The pattern classification is a learning algorithm. As we continue to add to our database of knee forces measured under a wide spectrum of conditions, the pattern classification algorithm becomes more robust. Although we have been successful in classifying previously collected data from several different clinically relevant activities of daily living, it is not likely that all unsupervised activities will be quite as easily identified. The present version of the electrogoniometer uses a rotational potentiometer to measure knee flexion. We now are using angular wireless sensors with embedded accelerometers, gyroscopes, and magnetometers to determine knee angles and thigh and lower leg angular position relative to gravity, which will provide valuable information for classifying activities. Combining our technology with other wearable activity monitoring systems that monitor whole body kinematics also will be useful in identifying and classifying kinematics of the entire body during unsupervised activities.
Contact analysis often is used to identify activities at high risk to the implant and implant-bone interface [13, 52]. As we use finite element-based contact analysis to compute knee kinematics from knee forces, in addition to knee forces and knee kinematics we also obtain contact area, contact stresses, and the distribution of local stresses and strains. Combining this analysis with custom models of the bone (eg, using CT scans) can be a powerful tool for providing more complete and subject-specific predictions of implant wear, damage, and risk of failure .

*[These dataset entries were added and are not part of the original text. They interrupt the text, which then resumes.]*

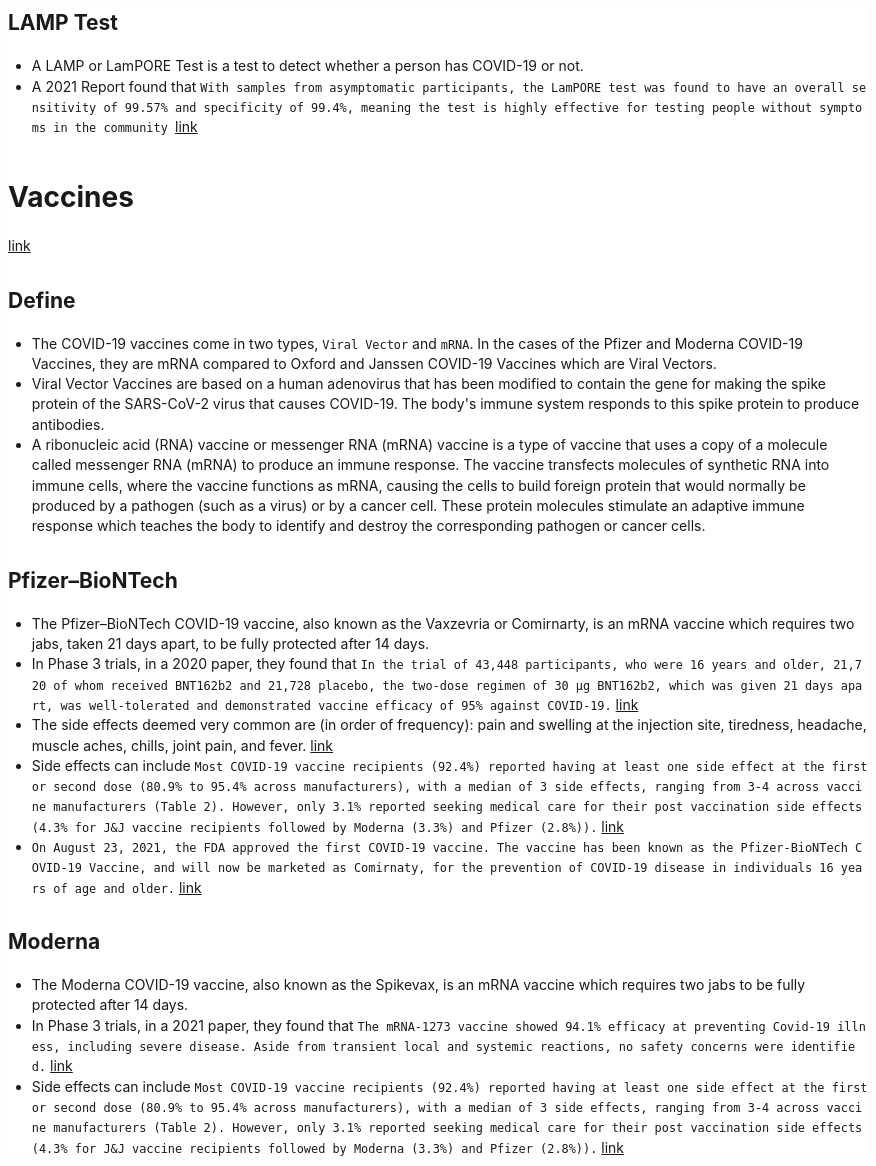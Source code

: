 ## LAMP Test
- A LAMP or LamPORE Test is a test to detect whether a person has COVID-19 or not.
- A 2021 Report found that `With samples from asymptomatic participants, the LamPORE test was found to have an overall sensitivity of 99.57% and specificity of 99.4%, meaning the test is highly effective for testing people without symptoms in the community `[link](https://www.gov.uk/government/news/clinical-evaluation-confirms-high-accuracy-of-highly-mobile-lampore-test#:~:text=With%20samples%20from%20asymptomatic%20participants,symptoms%20in%20the%20community)
# Vaccines
[link](https://vac-lshtm.shinyapps.io/ncov_vaccine_landscape/)
## Define
- The COVID-19 vaccines come in two types, `Viral Vector` and `mRNA`. In the cases of the Pfizer and Moderna COVID-19 Vaccines, they are mRNA compared to Oxford and Janssen COVID-19 Vaccines which are Viral Vectors.
- Viral Vector Vaccines are based on a human adenovirus that has been modified to contain the gene for making the spike protein of the SARS-CoV-2 virus that causes COVID-19. The body's immune system responds to this spike protein to produce antibodies.
- A ribonucleic acid (RNA) vaccine or messenger RNA (mRNA) vaccine is a type of vaccine that uses a copy of a molecule called messenger RNA (mRNA) to produce an immune response. The vaccine transfects molecules of synthetic RNA into immune cells, where the vaccine functions as mRNA, causing the cells to build foreign protein that would normally be produced by a pathogen (such as a virus) or by a cancer cell. These protein molecules stimulate an adaptive immune response which teaches the body to identify and destroy the corresponding pathogen or cancer cells.
## Pfizer–BioNTech
- The Pfizer–BioNTech COVID-19 vaccine, also known as the Vaxzevria or Comirnarty, is an mRNA vaccine which requires two jabs, taken 21 days apart, to be fully protected after 14 days.
- In Phase 3 trials, in a 2020 paper, they found that `In the trial of 43,448 participants, who were 16 years and older, 21,720 of whom received BNT162b2 and 21,728 placebo, the two-dose regimen of 30 μg BNT162b2, which was given 21 days apart, was well-tolerated and demonstrated vaccine efficacy of 95% against COVID-19.` [link](https://www.pfizer.com/news/press-release/press-release-detail/pfizer-and-biontech-announce-publication-results-landmark)
- The side effects deemed very common are (in order of frequency): pain and swelling at the injection site, tiredness, headache, muscle aches, chills, joint pain, and fever. [link](https://www.ema.europa.eu/en/documents/product-information/comirnaty-epar-product-information_en.pdf)
- Side effects can include `Most COVID-19 vaccine recipients (92.4%) reported having at least one side effect at the first or second dose (80.9% to 95.4% across manufacturers), with a median of 3 side effects, ranging from 3-4 across vaccine manufacturers (Table 2). However, only 3.1% reported seeking medical care for their post vaccination side effects (4.3% for J&J vaccine recipients followed by Moderna (3.3%) and Pfizer (2.8%)).` [link](https://www.medrxiv.org/content/medrxiv/early/2021/10/18/2021.10.14.21265010.full.pdf)
- `On August 23, 2021, the FDA approved the first COVID-19 vaccine. The vaccine has been known as the Pfizer-BioNTech COVID-19 Vaccine, and will now be marketed as Comirnaty, for the prevention of COVID-19 disease in individuals 16 years of age and older.` [link](https://www.fda.gov/emergency-preparedness-and-response/coronavirus-disease-2019-covid-19/comirnaty-and-pfizer-biontech-covid-19-vaccine)
## Moderna
- The Moderna COVID-19 vaccine, also known as the Spikevax, is an mRNA vaccine which requires two jabs to be fully protected after 14 days.
- In Phase 3 trials, in a 2021 paper, they found that `The mRNA-1273 vaccine showed 94.1% efficacy at preventing Covid-19 illness, including severe disease. Aside from transient local and systemic reactions, no safety concerns were identified.` [link](https://www.nejm.org/doi/10.1056/NEJMoa2035389)
- Side effects can include `Most COVID-19 vaccine recipients (92.4%) reported having at least one side effect at the first or second dose (80.9% to 95.4% across manufacturers), with a median of 3 side effects, ranging from 3-4 across vaccine manufacturers (Table 2). However, only 3.1% reported seeking medical care for their post vaccination side effects (4.3% for J&J vaccine recipients followed by Moderna (3.3%) and Pfizer (2.8%)).` [link](https://www.medrxiv.org/content/medrxiv/early/2021/10/18/2021.10.14.21265010.full.pdf)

This method of obtaining combined kinematics and forces with minimal external hardware greatly increases our ability for capturing true kinematics and forces. Activities outside the laboratory generated significantly different forces compared with in-laboratory measurements. Clinically relevant data can be obtained for preclinical testing of prostheses and for advising patients regarding postoperative rehabilitation and activities. Continuously monitoring in vivo knee forces and kinematics under real-life conditions can identify weaknesses and potential areas of failure in current designs and provide direction to enhancing the function and durability of TKA.
These studies have been possible because of active collaborations with Benjamin J. Fregly, PhD, University of Florida; Thomas Andriacchi PhD, Stanford University; Scott Banks PhD, BioMotion Foundation; Harry Rubash MD, and Guoan Li PhD, Harvard Medical Center; Ritchie Gill PhD, Oxford, UK; Richard Komistek PhD, University of Tennessee; Marcus Pandy PhD, Sydney, Australia; and Urs Wyss PhD, Calgary, Canada. In addition, the following allowed us to use their facilities: the TaylorMade Performance Lab, Carlsbad, CA; the Torrey Pines Golf Course, La Jolla, CA; and the La Jolla Beach and Tennis Club, La Jolla, CA.
One of the authors (DDD) received research support from Stryker, Zimmer, Smith & Nephew, and Tornier. One of the authors (CWC) is a consultant for Stryker.
One or more of the authors (DDD, CWC) received funding from the National Institutes of Health under the following grants: R01 EB009351 and R21 AR057561.
Each author certifies that his institution has approved the human protocol for this investigation, that all investigations were conducted in conformity with ethical principles of research, and that informed consent for the study was obtained.